B. B. Conclusions du comité

B. B. Conclusions du comité
  • IV. Conclusions du comité
    1. 711 En premier lieu, le comité se félicite que, suite aux voeux exprimés par le Directeur général, puis par le comité et le Conseil d'administration, un représentant du Directeur général ait pu effectuer une visite en Pologne où il a recueilli des informations sur la situation syndicale provenant des différents milieux du pays intéressés à la vie sociale. En particulier, le comité note avec satisfaction que le représentant du Directeur général a pu s'entretenir avec toutes les personnes qu'il avait souhaité rencontrer. Le rapport du représentant du Directeur général s'est révélé utile pour un examen approfondi et objectif du cas par le comité.

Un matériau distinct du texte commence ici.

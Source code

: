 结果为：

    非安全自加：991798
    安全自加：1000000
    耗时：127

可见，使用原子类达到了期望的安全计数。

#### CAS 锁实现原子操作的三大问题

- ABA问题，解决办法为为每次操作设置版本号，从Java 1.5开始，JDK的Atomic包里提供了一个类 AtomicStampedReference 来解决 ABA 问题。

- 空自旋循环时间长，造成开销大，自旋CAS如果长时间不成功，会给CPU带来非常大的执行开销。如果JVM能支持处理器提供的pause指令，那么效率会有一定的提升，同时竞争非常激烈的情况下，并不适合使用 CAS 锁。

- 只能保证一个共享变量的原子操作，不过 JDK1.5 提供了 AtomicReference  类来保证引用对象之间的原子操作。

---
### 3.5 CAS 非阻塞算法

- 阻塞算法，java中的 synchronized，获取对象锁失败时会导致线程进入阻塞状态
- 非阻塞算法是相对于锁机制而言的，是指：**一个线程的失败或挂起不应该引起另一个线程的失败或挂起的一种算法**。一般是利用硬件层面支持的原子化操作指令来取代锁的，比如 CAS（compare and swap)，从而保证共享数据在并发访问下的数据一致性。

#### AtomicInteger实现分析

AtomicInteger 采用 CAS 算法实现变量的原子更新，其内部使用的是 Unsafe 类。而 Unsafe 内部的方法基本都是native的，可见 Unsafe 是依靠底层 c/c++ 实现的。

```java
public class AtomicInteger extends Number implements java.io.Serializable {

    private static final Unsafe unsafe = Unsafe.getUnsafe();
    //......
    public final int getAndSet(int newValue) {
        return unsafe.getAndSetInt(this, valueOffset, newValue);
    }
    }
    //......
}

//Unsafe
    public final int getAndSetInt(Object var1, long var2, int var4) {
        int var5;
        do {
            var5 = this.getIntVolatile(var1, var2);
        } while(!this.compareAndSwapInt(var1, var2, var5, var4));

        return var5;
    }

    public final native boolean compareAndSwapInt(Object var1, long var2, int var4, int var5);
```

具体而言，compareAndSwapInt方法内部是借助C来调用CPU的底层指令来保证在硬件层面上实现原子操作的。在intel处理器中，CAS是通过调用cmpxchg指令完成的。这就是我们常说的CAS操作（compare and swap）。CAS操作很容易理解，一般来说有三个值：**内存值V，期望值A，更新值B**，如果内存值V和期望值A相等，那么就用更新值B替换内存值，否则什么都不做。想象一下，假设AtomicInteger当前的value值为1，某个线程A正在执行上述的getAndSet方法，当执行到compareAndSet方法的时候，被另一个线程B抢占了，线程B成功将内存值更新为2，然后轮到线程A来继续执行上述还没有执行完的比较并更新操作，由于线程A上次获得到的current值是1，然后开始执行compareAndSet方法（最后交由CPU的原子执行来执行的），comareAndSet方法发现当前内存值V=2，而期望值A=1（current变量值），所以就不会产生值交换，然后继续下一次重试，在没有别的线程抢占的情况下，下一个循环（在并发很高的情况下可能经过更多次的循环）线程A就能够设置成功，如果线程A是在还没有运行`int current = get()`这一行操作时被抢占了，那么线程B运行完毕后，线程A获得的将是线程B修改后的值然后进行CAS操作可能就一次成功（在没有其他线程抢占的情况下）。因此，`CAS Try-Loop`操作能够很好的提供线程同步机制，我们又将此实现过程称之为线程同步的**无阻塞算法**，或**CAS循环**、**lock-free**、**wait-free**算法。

    2. 712 Avant d'aborder le fond de l'affaire, le comité doit prendre note des déclarations du gouvernement regrettant à nouveau les "ingérences" intervenues dans les affaires internes de la Pologne et protestant contre la "partialité" qui s'est manifestée au sein de l'OIT dans l'appréciation de la situation polonaise. Sur ce point, le comité tient à souligner que, dans le cadre du mandat que lui a confié le Conseil d'administration, il a procédé, à sa session de février 1982, à l'examen des plaintes recevables qui lui ont été présentées dans ce cas ainsi que des observations subséquentes du gouvernement. Cet examen a permis au comité d'aboutir à certaines conclusions intérimaires qui, selon la pratique habituelle, se sont inspirées des conventions sur la liberté syndicale adoptées par la Conférence internationale du Travail et ratifiées par la Pologne ainsi que des décisions antérieurement adoptées à propos d'allégations présentant une certaine similitude avec celles formulées dans le présent cas. C'est d'ailleurs pour avoir des informations aussi complètes et objectives que possible sur la question que le comité, comme le Directeur général, avait estimé utile l'envoi d'une mission sur place.

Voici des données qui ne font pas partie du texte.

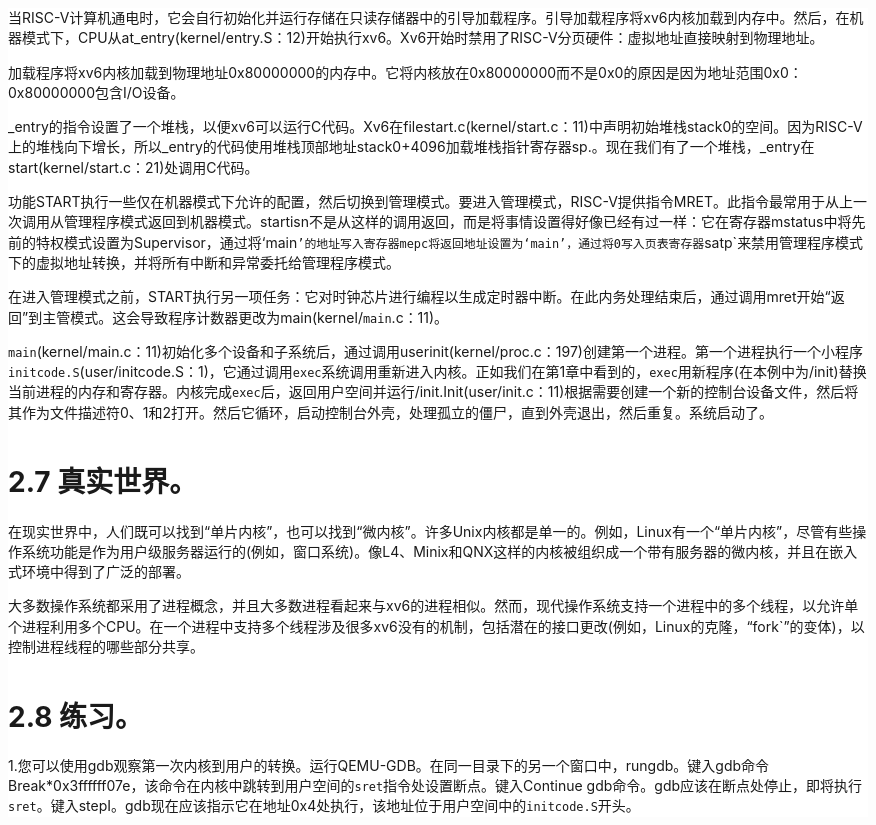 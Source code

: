 当RISC-V计算机通电时，它会自行初始化并运行存储在只读存储器中的引导加载程序。引导加载程序将xv6内核加载到内存中。然后，在机器模式下，CPU从at_entry(kernel/entry.S：12)开始执行xv6。Xv6开始时禁用了RISC-V分页硬件：虚拟地址直接映射到物理地址。

加载程序将xv6内核加载到物理地址0x80000000的内存中。它将内核放在0x80000000而不是0x0的原因是因为地址范围0x0：0x80000000包含I/O设备。

_entry的指令设置了一个堆栈，以便xv6可以运行C代码。Xv6在filestart.c(kernel/start.c：11)中声明初始堆栈stack0的空间。因为RISC-V上的堆栈向下增长，所以_entry的代码使用堆栈顶部地址stack0+4096加载堆栈指针寄存器sp.。现在我们有了一个堆栈，_entry在start(kernel/start.c：21)处调用C代码。

功能START执行一些仅在机器模式下允许的配置，然后切换到管理模式。要进入管理模式，RISC-V提供指令MRET。此指令最常用于从上一次调用从管理程序模式返回到机器模式。startisn不是从这样的调用返回，而是将事情设置得好像已经有过一样：它在寄存器mstatus中将先前的特权模式设置为Supervisor，通过将‘main`’的地址写入寄存器mepc将返回地址设置为‘main’，通过将0写入页表寄存器`satp`来禁用管理程序模式下的虚拟地址转换，并将所有中断和异常委托给管理程序模式。

在进入管理模式之前，START执行另一项任务：它对时钟芯片进行编程以生成定时器中断。在此内务处理结束后，通过调用mret开始“返回”到主管模式。这会导致程序计数器更改为main(kernel/`main`.c：11)。


`main`(kernel/main.c：11)初始化多个设备和子系统后，通过调用userinit(kernel/proc.c：197)创建第一个进程。第一个进程执行一个小程序`initcode.S`(user/initcode.S：1)，它通过调用`exec`系统调用重新进入内核。正如我们在第1章中看到的，`exec`用新程序(在本例中为/init)替换当前进程的内存和寄存器。内核完成`exec`后，返回用户空间并运行/init.Init(user/init.c：11)根据需要创建一个新的控制台设备文件，然后将其作为文件描述符0、1和2打开。然后它循环，启动控制台外壳，处理孤立的僵尸，直到外壳退出，然后重复。系统启动了。

# 2.7 真实世界。

在现实世界中，人们既可以找到“单片内核”，也可以找到“微内核”。许多Unix内核都是单一的。例如，Linux有一个“单片内核”，尽管有些操作系统功能是作为用户级服务器运行的(例如，窗口系统)。像L4、Minix和QNX这样的内核被组织成一个带有服务器的微内核，并且在嵌入式环境中得到了广泛的部署。

大多数操作系统都采用了进程概念，并且大多数进程看起来与xv6的进程相似。然而，现代操作系统支持一个进程中的多个线程，以允许单个进程利用多个CPU。在一个进程中支持多个线程涉及很多xv6没有的机制，包括潜在的接口更改(例如，Linux的克隆，“fork`”的变体)，以控制进程线程的哪些部分共享。

# 2.8 练习。

1.您可以使用gdb观察第一次内核到用户的转换。运行QEMU-GDB。在同一目录下的另一个窗口中，rungdb。键入gdb命令Break*0x3ffffff07e，该命令在内核中跳转到用户空间的`sret`指令处设置断点。键入Continue gdb命令。gdb应该在断点处停止，即将执行`sret`。键入stepI。gdb现在应该指示它在地址0x4处执行，该地址位于用户空间中的`initcode.S`开头。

    3. 713 Sur la base de l'ensemble des informations maintenant à sa disposition, le comité a l'impression que commence à apparaître en Pologne dans différents milieux un souhait pour la reprise de véritables et franches discussions entre le gouvernement et toutes les organisations syndicales, qui sont considérées comme vitales pour le retour à une situation normale dans la société. Le comité souhaite encourager fortement le gouvernement à prendre les initiatives nécessaires pour entamer le dialogue.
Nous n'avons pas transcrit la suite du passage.